Records shown Start Marker

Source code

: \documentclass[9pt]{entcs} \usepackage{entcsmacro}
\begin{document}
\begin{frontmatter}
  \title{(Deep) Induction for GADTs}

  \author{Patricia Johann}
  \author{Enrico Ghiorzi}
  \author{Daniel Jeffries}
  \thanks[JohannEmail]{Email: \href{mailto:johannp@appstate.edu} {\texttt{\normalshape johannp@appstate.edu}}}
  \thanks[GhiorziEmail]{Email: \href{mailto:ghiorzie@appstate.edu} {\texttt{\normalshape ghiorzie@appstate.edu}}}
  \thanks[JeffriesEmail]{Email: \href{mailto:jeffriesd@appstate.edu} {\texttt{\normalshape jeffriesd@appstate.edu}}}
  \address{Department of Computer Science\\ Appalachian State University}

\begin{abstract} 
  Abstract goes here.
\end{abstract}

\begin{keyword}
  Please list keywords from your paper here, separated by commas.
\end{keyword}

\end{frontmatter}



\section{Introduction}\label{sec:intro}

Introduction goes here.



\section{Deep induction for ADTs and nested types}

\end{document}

Records shown End Marker
Records shown Start Marker

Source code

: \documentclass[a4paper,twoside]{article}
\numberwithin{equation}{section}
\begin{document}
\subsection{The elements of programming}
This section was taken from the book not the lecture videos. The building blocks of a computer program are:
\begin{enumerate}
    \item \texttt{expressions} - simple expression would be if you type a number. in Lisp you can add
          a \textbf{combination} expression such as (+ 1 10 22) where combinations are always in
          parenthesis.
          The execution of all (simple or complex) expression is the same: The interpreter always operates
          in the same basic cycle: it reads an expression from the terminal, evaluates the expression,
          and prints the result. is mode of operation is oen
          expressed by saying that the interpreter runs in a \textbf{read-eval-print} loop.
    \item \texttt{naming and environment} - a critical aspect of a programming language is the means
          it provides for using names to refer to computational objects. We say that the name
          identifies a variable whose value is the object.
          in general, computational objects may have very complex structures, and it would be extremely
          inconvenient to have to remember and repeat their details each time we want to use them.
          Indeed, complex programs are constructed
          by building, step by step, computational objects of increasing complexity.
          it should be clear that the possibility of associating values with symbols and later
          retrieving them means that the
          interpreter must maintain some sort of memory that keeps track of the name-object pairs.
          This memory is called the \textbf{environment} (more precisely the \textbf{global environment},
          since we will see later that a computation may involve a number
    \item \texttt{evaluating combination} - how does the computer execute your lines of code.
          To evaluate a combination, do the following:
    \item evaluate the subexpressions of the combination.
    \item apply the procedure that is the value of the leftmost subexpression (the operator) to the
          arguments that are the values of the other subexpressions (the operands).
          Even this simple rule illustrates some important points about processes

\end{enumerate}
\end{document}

Records shown End Marker
Records shown Start Marker

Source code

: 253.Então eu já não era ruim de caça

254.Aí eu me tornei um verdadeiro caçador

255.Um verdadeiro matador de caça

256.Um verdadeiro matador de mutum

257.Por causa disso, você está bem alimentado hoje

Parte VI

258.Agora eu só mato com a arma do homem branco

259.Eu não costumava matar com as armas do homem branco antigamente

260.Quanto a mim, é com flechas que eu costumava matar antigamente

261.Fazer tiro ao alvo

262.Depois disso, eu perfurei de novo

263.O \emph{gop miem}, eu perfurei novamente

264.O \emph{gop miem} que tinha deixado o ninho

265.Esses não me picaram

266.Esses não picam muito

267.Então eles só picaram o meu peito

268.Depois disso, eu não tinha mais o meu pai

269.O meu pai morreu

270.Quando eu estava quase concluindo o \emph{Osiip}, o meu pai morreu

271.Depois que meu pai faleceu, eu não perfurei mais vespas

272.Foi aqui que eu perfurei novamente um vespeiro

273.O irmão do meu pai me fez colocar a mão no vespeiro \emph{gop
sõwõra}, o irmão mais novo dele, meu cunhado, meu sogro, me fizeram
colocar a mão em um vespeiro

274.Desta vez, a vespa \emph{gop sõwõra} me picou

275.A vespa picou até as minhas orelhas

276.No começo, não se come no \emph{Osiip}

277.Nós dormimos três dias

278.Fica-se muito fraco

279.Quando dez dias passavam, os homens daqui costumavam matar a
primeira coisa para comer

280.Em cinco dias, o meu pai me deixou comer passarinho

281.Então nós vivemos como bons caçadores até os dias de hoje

Records shown End Marker

**Action item:** Retype exactly the lines above, from the one with "This section was" through the one with "arguments that are", inclusive.

**Solution:**
This section was taken from the book not the lecture videos. The building blocks of a computer program are:
\begin{enumerate}
    \item \texttt{expressions} - simple expression would be if you type a number. in Lisp you can add
          a \textbf{combination} expression such as (+ 1 10 22) where combinations are always in
          parenthesis.
          The execution of all (simple or complex) expression is the same: The interpreter always operates
          in the same basic cycle: it reads an expression from the terminal, evaluates the expression,
          and prints the result. is mode of operation is oen
          expressed by saying that the interpreter runs in a \textbf{read-eval-print} loop.
    \item \texttt{naming and environment} - a critical aspect of a programming language is the means
          it provides for using names to refer to computational objects. We say that the name
          identifies a variable whose value is the object.
          in general, computational objects may have very complex structures, and it would be extremely
          inconvenient to have to remember and repeat their details each time we want to use them.
          Indeed, complex programs are constructed
          by building, step by step, computational objects of increasing complexity.
          it should be clear that the possibility of associating values with symbols and later
          retrieving them means that the
          interpreter must maintain some sort of memory that keeps track of the name-object pairs.
          This memory is called the \textbf{environment} (more precisely the \textbf{global environment},
          since we will see later that a computation may involve a number
    \item \texttt{evaluating combination} - how does the computer execute your lines of code.
          To evaluate a combination, do the following:
    \item evaluate the subexpressions of the combination.
    \item apply the procedure that is the value of the leftmost subexpression (the operator) to the
          arguments that are the values of the other subexpressions (the operands).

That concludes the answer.